Imitating the millions of years of nature’s work

Some plants have developed the most sophisticated systems through millions of years of evolution to pass on their genes. Flying seeds allow some plants to spread through the ground and grow in different places only with the help of air currents. So why not take advantage of this idea?

Screenshot 6Screenshot 6

Although there are many designs in nature to do this (parachutes, propellers, gliders …), the researchers focused on some seeds scattered by maples with a rotating style. After studying the aerodynamics of these seeds, they created their own with three propellers and the ability to rotate to move.

Subsequently reduced the object to a tiny scale to be just a grain of rice or sometimes less in size. Of course, containing inside the microchip, a source of energy to transmit information and sensors to monitor the environment. They can further reduce and keep all the components, but they indicated that there is a threshold beyond which flow dynamics no longer works. That is, the air is no longer moving the object because it is not resisting enough and it simply plummets like a ball.

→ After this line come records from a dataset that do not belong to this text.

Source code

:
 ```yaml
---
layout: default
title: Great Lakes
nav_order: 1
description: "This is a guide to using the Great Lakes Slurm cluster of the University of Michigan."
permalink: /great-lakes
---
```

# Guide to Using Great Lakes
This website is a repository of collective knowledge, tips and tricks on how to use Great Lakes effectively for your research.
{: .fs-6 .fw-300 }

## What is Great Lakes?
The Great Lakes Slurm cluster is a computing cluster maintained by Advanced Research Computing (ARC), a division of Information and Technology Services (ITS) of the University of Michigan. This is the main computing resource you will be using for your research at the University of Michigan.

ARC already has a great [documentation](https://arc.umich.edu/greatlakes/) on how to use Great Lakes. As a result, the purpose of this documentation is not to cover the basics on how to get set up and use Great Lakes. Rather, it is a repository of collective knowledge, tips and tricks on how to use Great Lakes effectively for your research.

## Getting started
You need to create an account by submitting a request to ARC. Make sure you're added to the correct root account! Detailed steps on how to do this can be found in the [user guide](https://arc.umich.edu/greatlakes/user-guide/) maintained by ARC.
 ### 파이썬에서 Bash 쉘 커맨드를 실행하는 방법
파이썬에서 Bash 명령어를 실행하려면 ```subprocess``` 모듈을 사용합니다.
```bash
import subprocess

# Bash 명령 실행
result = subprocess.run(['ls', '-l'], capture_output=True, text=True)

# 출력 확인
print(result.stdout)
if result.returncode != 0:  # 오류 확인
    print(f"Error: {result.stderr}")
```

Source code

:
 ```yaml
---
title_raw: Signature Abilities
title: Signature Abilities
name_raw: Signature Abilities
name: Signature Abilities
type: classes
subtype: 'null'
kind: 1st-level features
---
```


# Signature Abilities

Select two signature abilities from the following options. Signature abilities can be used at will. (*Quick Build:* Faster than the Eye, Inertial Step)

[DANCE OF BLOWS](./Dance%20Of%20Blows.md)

Launched in swarms of hundreds and thousands of them, these little flying robots can monitor pollution or track how pathogens spread through the air, among other things. By communicating wirelessly between them, the information from all of them passes from one to another until it reaches a main node where it is collected by the researchers.

Screenshot 7Screenshot 7

And what happens to them afterwards? They are tiny and cannot really be controlled, but are left out in the open to drafts. Therefore, sooner or later they end up getting lost or falling to the ground. While this may seem like a pollution problem, scientists say that can be built with biodegradable materials so that they do not have an impact on the environment once its useful life is over. We have seen this idea in other research, such as the biodegradable pacemaker.

The dilemma of putting (or not) a microchip under the skin: “I use it to unlock the mobile and give instructions"

At the moment the researchers they’re going to try more flying seed inspired designs. The idea is to develop new designs adapted to more specific functions and therefore with better capabilities. The team of researchers behind the idea see plausible a future where hundreds of microchips like these are launched into the air to detect in advance pathogens in the area or other characteristics of the air. And it’s not that far-fetched.